ABSTRACT

Sleep deprivation (SD) is an effective and rapid antidepressant in a subset of depressed patients (1). The antidepressant and cerebral metabolic effects of total sleep deprivation (TSD) or partial sleep deprivation (PSD) for one night have been studied with functional neuroimaging. Despite the variations in methods and techniques, the overall findings were relatively consistent. First, in most studies, before SD, responders have significantly elevated metabolism compared with nonresponders and normal controls, in the orbital medial prefrontal cortex and especially the ventral portions of the anterior cingulate cortex. Second, after SD these hyperactive areas normalize in the responders. Ebert and colleagues (2) first reported this finding in a single photon emission computed tomography (SPECT) scan study of 10 patients (Table 1). Wu and colleagues (3) first reported this finding of higher glucose metabolic rate with PET scans in depressed responders in 1992. This initial finding was subsequently extended to a larger group of depressed patients (4).
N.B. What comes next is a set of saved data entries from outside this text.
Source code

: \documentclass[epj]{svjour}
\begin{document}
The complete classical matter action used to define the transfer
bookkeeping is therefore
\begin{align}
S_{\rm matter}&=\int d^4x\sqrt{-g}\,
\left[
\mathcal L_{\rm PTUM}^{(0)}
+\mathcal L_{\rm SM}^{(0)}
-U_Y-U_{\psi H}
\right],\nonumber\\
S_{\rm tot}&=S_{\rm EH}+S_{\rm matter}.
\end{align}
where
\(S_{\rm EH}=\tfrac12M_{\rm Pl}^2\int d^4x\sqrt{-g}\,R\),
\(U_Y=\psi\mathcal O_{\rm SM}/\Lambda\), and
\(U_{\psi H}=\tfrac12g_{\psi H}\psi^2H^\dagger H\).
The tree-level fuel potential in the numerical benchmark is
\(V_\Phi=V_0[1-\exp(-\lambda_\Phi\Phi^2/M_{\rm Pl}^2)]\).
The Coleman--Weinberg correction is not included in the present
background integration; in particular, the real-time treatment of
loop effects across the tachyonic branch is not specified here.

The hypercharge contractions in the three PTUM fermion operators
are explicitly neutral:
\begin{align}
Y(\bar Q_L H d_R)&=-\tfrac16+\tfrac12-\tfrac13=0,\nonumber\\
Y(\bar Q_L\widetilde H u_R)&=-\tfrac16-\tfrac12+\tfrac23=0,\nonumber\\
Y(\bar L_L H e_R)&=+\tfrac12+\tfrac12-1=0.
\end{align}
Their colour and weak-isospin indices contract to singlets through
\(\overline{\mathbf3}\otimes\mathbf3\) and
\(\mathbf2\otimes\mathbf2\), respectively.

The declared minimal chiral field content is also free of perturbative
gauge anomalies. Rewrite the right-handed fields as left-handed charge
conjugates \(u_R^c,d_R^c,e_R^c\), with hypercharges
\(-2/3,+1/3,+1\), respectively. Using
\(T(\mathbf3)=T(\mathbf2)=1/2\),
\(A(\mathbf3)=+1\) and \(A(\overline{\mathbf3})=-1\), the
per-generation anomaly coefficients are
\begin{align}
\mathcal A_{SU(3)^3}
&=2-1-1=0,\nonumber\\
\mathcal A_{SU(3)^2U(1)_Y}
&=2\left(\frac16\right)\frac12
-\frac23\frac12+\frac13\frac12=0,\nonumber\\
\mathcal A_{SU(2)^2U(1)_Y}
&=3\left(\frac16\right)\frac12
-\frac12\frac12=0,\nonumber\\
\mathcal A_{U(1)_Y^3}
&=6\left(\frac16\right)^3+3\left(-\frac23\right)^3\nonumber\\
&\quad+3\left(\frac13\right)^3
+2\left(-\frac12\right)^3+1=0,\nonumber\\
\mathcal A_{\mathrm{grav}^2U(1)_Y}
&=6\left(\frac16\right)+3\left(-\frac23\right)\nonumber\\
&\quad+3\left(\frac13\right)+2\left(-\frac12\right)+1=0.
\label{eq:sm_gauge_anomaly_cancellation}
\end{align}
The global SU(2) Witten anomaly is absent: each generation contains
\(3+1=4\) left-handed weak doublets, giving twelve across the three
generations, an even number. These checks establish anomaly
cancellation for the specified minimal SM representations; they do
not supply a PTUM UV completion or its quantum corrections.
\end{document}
We reported that depressed responders were higher at baseline in the medial prefrontal cortex, ventral anterior cingulate, and posterior subcallosal gyrus than depressed nonresponders. However, Smith et al. (5) noted that geriatric depressed patients did not show higher anterior cingulate activity than normal controls prior to SD. One functional imaging study suggested that synaptic dopamine release was associated with the antidepressant effects of TSD;

the neurochemical implications of this finding are explored and possible neurotransmitter mechanisms are discussed.